La finalidad de estas maniobras, chapuceras y de legalidad de todo a cien, es resplandecientemente cegadora: intentar desactivar a la mayoría de jueces que, a pesar de todo, no son controlables. El objetivo se centra en aquellos órganos judiciales –o sus superiores-– que resultan incómodos al poder. ¿Por qué? Porque, contra todos los elementos, deshacen el bien tramado muro de impunidad disfrazado de hipócrita combate contra la corrupción y otras fechorías del sistema (público/privado).

La corrupción es bastante evitable –pidámoslo, por ejemplo, a los nórdicos y centroeuropeos– y, en todo caso, es reprensible. La mejor vacuna contra la corrupción radica en hacer saber a corruptos y corruptores que no hay impunidad. Igual que nos lanzamos a castigar homicidas, violadores y otros delincuentes violentos hay que hacerlo contra esta lacra. No llevarlo a cabo –cosa que los corruptos y corruptores perciben y intentan incentivar– hace, como en España –y Catalunya–, que la corrupción se vuelva sistémica.

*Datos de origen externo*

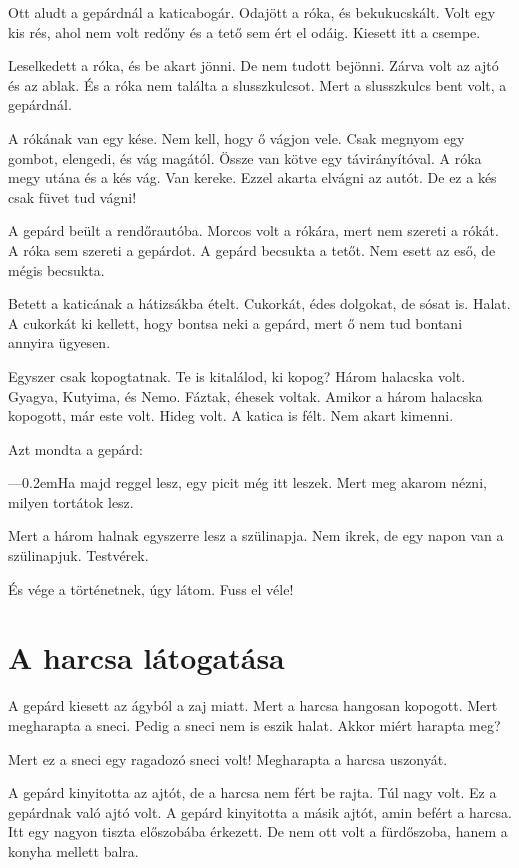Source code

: \documentclass[12pt]{memoir}
\def\dash{---\kern 0.2em}
\begin{document}
Ott aludt a gepárdnál a katicabogár. Odajött a róka, és bekukucskált. Volt egy
kis rés, ahol nem volt redőny és a tető sem ért el odáig. Kiesett itt a csempe.

Leselkedett a róka, és be akart jönni. De nem tudott bejönni. Zárva volt az
ajtó és az ablak. És a róka nem találta a slusszkulcsot. Mert a slusszkulcs
bent volt, a gepárdnál.

A rókának van egy kése. Nem kell, hogy ő vágjon vele. Csak megnyom egy gombot,
elengedi, és vág magától. Össze van kötve egy távirányítóval. A róka megy utána
és a kés vág. Van kereke. Ezzel akarta elvágni az autót. De ez a kés csak füvet
tud vágni!

\bigskip

A gepárd beült a rendőrautóba. Morcos volt a rókára, mert nem szereti a rókát.
A róka sem szereti a gepárdot. A gepárd becsukta a tetőt. Nem esett az eső, de
mégis becsukta.

Betett a katicának a hátizsákba ételt. Cukorkát, édes dolgokat, de sósat is.
Halat. A cukorkát ki kellett, hogy bontsa neki a gepárd, mert ő nem tud bontani
annyira ügyesen.

Egyszer csak kopogtatnak. Te is kitalálod, ki kopog? Három halacska volt.
Gyagya, Kutyima, és Nemo. Fáztak, éhesek voltak. Amikor a három halacska
kopogott, már este volt. Hideg volt. A katica is félt. Nem akart kimenni.

Azt mondta a gepárd:

\dash Ha majd reggel lesz, egy picit még itt leszek. Mert meg akarom nézni,
milyen tortátok lesz.

Mert a három halnak egyszerre lesz a szülinapja. Nem ikrek, de egy napon van a
szülinapjuk.  Testvérek.

És vége a történetnek, úgy látom. Fuss el véle!


\section{A harcsa látogatása}
A gepárd kiesett az ágyból a zaj miatt. Mert a harcsa hangosan kopogott. Mert
megharapta a sneci. Pedig a sneci nem is eszik halat. Akkor miért harapta meg?

Mert ez a sneci egy ragadozó sneci volt! Megharapta a harcsa uszonyát.

A gepárd kinyitotta az ajtót, de a harcsa nem fért be rajta. Túl nagy volt. Ez
a gepárdnak való ajtó volt. A gepárd kinyitotta a másik ajtót, amin befért a
harcsa. Itt egy nagyon tiszta előszobába érkezett. De nem ott volt a
fürdőszoba, hanem a konyha mellett balra.
\end{document}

Cuando esta epidemia cristaliza ya es pandémica. Entonces entramos en la fase de degeneración del sistema. La última fase: su caída. Después de todo, la corrupción tendrá una cosa positiva, con un coste social, económico y político enorme: se desmontará estrepitosamente el bastimento de un sistema que nació frágil, que no se solidificó nunca y que es rapiñado por los suyos.

Así pues, el asedio del Partido Popular a la Justicia, para caparla, se volverá contra el sistema, como el anticuerpo más letal políticamente hablando. Ganado a pulso.